If you’re a history buff, seeing a museum is one thing but getting a chance to be part of it is another. At the East Ely Railroad Depot Museum this is an attainable notion—there’s not a whole lot roping you off. Instead of peering at relics though a glass display case, visitors can count on standing at the very desk of the former CFO of the Nevada Northern Railway, and come in contact with things like handwritten payroll records from the 1920s, original tickets and hole punch from 80+ years ago, an impressively intact vault, and a room packed with documents and blueprints that is so perfect you’ll think you’ve stepped onto the set of a movie.
The endlessly interesting Nevada Northern Railway got its start after copper deposits were discovered in the mountains surrounding Ely. Once the Kennecott Mining Company [formerly the Nevada Consolidated Copper Company] sprung to life in 1904, thousands of people from all over the United States flocked to Ely in an attempt to live their American Dream. But, any mining aficionado will know that a railroad is vital to a mine’s success. By 1906, the Nevada Northern Railway was in full swing, which connected Ely to the Southern Pacific Railroad 140 miles to the north.
Although the Nevada Northern Railway’s primary purpose was to haul copper ore and its byproducts, various types of freight moved along this line including a daily passenger train. Since its start in 1906, the Nevada Northern Railway hauled an astonishing amount of revenue freight—millions and millions of tons, to be exact—throughout its operation in 1978. By then, the price of copper had dropped so significantly that most of the mining operations at Kennecott ceased, and the need for the Nevada Northern wasn’t as significant.
The interesting part here?

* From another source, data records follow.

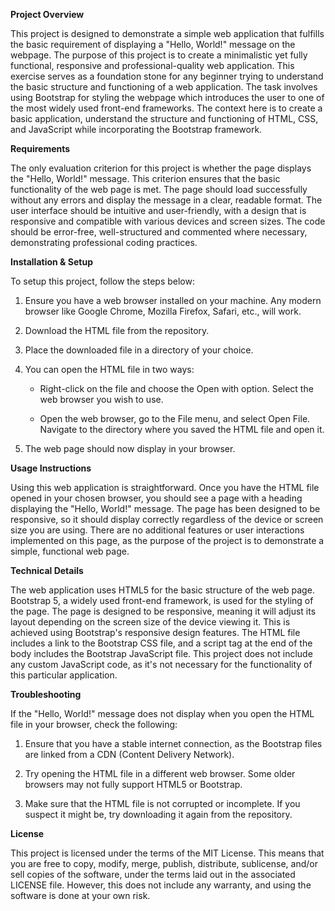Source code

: **Project Overview**

This project is designed to demonstrate a simple web application that fulfills the basic requirement of displaying a "Hello, World!" message on the webpage. The purpose of this project is to create a minimalistic yet fully functional, responsive and professional-quality web application. This exercise serves as a foundation stone for any beginner trying to understand the basic structure and functioning of a web application. The task involves using Bootstrap for styling the webpage which introduces the user to one of the most widely used front-end frameworks. The context here is to create a basic application, understand the structure and functioning of HTML, CSS, and JavaScript while incorporating the Bootstrap framework.

**Requirements**

The only evaluation criterion for this project is whether the page displays the "Hello, World!" message. This criterion ensures that the basic functionality of the web page is met. The page should load successfully without any errors and display the message in a clear, readable format. The user interface should be intuitive and user-friendly, with a design that is responsive and compatible with various devices and screen sizes. The code should be error-free, well-structured and commented where necessary, demonstrating professional coding practices.

**Installation & Setup**

To setup this project, follow the steps below:

1. Ensure you have a web browser installed on your machine. Any modern browser like Google Chrome, Mozilla Firefox, Safari, etc., will work.

2. Download the HTML file from the repository.

3. Place the downloaded file in a directory of your choice.

4. You can open the HTML file in two ways:

   - Right-click on the file and choose the Open with option. Select the web browser you wish to use.

   - Open the web browser, go to the File menu, and select Open File. Navigate to the directory where you saved the HTML file and open it.

5. The web page should now display in your browser.

**Usage Instructions**

Using this web application is straightforward. Once you have the HTML file opened in your chosen browser, you should see a page with a heading displaying the "Hello, World!" message. The page has been designed to be responsive, so it should display correctly regardless of the device or screen size you are using. There are no additional features or user interactions implemented on this page, as the purpose of the project is to demonstrate a simple, functional web page.

**Technical Details**

The web application uses HTML5 for the basic structure of the web page. Bootstrap 5, a widely used front-end framework, is used for the styling of the page. The page is designed to be responsive, meaning it will adjust its layout depending on the screen size of the device viewing it. This is achieved using Bootstrap's responsive design features. The HTML file includes a link to the Bootstrap CSS file, and a script tag at the end of the body includes the Bootstrap JavaScript file. This project does not include any custom JavaScript code, as it's not necessary for the functionality of this particular application.

**Troubleshooting**

If the "Hello, World!" message does not display when you open the HTML file in your browser, check the following:

1. Ensure that you have a stable internet connection, as the Bootstrap files are linked from a CDN (Content Delivery Network).

2. Try opening the HTML file in a different web browser. Some older browsers may not fully support HTML5 or Bootstrap.

3. Make sure that the HTML file is not corrupted or incomplete. If you suspect it might be, try downloading it again from the repository.

**License**

This project is licensed under the terms of the MIT License. This means that you are free to copy, modify, merge, publish, distribute, sublicense, and/or sell copies of the software, under the terms laid out in the associated LICENSE file. However, this does not include any warranty, and using the software is done at your own risk.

The Nevada Northern Railway had already had a series of ‘scares’ like this in the past… shutting down and reopening a few months later when the copper status changed. So, thinking that they would leave on a Friday and resume work in just a few weeks, workers at the NNR departed thinking they would return. Instead, the entire operation shut down for good, which created one amazingly preserved museum.
By the 1990s, Nevada State Museums purchased both the original depot as well as the freight barn, sinking thousands of dollars into restoring it to its original early-1900s glory. In fact, it’s so immaculately restored, the depot is considered to be the not only the oldest preserved building in the county, but the most well preserved, too.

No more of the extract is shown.